_TASK DIRECTIONS_
Copy nothing from the entries below except the lines from the one containing "S \boldsymbol u." through the one containing "(liczba różnych długości", and copy those exactly.

_DATA RECORDS_
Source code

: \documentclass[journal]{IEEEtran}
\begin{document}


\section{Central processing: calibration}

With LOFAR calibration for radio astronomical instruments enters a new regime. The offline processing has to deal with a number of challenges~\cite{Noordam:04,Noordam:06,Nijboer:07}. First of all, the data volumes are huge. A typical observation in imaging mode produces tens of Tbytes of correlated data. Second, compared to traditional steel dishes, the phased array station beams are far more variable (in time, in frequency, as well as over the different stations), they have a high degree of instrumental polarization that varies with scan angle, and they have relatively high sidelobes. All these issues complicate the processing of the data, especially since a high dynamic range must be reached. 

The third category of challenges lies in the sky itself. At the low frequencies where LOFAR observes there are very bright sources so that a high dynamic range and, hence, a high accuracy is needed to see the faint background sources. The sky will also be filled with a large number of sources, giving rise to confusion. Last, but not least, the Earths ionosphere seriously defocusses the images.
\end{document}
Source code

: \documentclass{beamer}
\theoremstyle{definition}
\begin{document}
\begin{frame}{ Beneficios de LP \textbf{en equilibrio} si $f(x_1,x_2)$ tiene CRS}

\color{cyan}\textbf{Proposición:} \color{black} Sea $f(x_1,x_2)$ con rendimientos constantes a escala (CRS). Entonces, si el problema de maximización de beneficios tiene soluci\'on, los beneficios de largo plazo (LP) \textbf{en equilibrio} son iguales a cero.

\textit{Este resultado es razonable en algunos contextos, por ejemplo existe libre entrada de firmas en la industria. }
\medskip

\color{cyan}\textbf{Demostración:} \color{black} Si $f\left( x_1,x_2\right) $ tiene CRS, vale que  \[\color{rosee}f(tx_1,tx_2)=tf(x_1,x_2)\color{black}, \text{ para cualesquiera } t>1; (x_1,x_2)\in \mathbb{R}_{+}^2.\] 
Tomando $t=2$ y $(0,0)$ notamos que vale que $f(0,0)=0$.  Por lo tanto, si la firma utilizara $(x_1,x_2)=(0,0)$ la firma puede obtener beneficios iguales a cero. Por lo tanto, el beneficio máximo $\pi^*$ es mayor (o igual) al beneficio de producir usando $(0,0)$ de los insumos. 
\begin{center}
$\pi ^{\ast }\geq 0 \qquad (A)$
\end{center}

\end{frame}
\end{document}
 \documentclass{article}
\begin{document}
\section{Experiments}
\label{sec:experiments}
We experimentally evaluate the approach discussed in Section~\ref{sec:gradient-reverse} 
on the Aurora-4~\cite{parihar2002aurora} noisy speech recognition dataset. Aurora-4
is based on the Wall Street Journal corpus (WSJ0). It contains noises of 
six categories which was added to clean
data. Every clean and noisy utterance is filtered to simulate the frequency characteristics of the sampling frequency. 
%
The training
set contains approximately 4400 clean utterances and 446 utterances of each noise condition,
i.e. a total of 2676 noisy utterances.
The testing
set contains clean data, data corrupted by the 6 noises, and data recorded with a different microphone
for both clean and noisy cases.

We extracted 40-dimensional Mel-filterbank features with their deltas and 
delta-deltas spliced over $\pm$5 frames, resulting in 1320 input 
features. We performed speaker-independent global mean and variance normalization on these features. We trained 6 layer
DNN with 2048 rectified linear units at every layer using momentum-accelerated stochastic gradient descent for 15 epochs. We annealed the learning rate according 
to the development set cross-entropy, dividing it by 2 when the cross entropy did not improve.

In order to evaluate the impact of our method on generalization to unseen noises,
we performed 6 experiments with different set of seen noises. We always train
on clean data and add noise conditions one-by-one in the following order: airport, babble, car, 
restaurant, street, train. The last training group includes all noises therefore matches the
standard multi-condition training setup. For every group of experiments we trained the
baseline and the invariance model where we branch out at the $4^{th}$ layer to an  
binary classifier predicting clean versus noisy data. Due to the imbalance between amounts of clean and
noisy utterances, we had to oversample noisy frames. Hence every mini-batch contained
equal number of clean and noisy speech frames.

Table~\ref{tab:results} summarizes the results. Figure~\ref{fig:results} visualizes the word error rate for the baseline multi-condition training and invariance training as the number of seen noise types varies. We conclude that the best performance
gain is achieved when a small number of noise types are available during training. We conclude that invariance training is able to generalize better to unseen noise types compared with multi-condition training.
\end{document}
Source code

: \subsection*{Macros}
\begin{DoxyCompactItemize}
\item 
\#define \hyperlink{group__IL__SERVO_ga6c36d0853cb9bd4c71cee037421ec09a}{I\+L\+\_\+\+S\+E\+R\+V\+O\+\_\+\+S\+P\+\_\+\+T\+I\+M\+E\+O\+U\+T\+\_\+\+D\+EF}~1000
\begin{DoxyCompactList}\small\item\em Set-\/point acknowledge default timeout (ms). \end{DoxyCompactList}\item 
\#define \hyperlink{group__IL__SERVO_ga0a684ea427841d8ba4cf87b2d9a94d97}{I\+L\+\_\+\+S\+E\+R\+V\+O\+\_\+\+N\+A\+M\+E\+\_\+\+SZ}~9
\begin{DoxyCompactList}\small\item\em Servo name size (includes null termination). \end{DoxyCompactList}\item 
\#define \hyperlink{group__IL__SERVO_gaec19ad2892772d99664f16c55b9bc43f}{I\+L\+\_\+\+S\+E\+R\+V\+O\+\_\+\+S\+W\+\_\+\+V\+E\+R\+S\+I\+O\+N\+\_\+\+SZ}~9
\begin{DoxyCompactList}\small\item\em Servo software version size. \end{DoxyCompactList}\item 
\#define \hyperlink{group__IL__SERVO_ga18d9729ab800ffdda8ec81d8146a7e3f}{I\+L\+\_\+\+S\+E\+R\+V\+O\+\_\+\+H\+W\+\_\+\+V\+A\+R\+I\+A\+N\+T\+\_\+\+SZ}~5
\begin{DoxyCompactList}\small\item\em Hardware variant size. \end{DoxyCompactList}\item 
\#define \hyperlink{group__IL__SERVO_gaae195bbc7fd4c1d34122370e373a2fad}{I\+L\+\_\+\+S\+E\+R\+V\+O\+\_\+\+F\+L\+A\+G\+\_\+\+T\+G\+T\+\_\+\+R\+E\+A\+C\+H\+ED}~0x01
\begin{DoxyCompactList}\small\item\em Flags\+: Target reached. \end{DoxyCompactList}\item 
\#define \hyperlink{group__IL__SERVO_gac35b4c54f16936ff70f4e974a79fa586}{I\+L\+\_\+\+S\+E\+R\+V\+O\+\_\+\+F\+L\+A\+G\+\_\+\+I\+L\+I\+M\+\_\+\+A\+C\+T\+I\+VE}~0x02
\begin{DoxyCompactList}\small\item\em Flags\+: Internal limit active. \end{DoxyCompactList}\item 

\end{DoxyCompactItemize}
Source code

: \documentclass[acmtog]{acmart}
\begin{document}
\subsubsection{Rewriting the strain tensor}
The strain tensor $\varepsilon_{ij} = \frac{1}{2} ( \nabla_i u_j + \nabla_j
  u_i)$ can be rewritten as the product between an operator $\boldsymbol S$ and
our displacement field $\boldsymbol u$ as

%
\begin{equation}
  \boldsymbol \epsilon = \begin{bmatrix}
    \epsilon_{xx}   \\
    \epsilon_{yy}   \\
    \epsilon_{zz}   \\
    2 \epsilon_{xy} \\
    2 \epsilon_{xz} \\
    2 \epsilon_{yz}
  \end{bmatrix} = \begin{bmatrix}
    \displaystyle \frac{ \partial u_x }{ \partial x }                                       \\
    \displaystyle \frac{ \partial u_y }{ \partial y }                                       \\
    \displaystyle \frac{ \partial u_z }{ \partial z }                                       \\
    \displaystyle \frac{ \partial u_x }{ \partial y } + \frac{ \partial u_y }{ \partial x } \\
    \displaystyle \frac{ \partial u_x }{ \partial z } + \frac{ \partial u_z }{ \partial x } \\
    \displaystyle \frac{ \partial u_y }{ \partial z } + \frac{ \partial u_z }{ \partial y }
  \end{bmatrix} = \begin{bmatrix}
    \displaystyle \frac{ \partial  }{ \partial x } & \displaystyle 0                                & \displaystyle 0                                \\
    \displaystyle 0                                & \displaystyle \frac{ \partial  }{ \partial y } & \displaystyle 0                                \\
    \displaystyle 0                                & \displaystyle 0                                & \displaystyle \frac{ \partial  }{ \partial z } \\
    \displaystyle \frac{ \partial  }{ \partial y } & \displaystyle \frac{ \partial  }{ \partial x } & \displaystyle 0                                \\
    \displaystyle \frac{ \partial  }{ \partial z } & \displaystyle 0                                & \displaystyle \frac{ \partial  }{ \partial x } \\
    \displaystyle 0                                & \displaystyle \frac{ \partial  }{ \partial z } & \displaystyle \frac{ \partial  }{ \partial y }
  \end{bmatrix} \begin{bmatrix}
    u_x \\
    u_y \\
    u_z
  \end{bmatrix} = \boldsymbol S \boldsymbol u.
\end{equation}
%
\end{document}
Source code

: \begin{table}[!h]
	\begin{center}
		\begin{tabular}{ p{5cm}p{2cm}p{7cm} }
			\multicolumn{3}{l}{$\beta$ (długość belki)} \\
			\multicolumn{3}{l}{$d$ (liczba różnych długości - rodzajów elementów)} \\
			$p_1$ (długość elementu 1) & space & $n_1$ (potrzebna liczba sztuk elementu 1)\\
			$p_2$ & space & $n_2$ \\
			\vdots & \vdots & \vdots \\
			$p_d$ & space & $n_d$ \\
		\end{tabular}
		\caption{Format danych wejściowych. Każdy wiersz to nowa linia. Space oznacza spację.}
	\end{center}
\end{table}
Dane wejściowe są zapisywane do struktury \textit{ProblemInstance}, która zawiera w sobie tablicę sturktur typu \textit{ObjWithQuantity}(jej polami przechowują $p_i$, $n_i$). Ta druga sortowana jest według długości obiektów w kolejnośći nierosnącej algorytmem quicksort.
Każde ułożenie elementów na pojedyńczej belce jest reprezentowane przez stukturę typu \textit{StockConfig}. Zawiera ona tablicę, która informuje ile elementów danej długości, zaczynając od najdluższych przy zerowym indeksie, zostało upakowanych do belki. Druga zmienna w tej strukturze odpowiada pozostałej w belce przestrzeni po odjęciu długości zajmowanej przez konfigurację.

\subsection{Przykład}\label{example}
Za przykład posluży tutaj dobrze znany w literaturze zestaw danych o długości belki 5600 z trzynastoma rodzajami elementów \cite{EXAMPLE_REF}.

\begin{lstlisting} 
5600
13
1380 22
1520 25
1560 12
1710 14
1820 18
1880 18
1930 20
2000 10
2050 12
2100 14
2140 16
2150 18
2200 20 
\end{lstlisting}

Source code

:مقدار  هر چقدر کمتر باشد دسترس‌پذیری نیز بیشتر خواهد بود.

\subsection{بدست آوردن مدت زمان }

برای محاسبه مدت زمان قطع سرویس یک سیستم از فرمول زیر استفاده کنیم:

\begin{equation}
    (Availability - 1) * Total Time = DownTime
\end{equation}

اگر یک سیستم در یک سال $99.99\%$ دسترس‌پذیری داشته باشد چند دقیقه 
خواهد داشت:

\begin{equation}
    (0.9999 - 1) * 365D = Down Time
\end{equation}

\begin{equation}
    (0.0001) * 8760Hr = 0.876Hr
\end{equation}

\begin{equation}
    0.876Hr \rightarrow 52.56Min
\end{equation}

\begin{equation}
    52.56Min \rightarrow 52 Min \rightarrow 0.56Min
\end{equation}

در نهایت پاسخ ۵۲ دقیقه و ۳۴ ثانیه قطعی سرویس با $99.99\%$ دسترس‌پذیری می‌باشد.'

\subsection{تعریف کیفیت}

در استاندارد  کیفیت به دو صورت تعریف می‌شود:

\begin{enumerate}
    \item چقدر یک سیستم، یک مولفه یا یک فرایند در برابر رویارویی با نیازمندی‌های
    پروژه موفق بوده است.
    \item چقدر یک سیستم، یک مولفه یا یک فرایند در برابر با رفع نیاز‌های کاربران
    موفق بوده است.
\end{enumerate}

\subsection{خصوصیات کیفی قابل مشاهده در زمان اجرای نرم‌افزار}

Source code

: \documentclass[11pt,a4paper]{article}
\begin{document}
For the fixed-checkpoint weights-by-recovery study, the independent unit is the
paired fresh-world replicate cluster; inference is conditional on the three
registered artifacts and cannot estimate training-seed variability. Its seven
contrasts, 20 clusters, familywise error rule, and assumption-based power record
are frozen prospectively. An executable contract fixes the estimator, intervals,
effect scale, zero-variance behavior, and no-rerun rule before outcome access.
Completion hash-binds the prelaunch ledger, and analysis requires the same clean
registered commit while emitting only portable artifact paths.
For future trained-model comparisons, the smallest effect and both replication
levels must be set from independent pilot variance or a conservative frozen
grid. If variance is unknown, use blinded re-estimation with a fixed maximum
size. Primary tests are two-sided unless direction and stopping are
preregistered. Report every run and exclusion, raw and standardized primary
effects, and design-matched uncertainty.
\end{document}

_OUTPUT FOR THIS EXERCISE_
  \end{bmatrix} = \boldsymbol S \boldsymbol u.
\end{equation}
%
\end{document}
Source code

: \begin{table}[!h]
	\begin{center}
		\begin{tabular}{ p{5cm}p{2cm}p{7cm} }
			\multicolumn{3}{l}{$\beta$ (długość belki)} \\
			\multicolumn{3}{l}{$d$ (liczba różnych długości - rodzajów elementów)} \\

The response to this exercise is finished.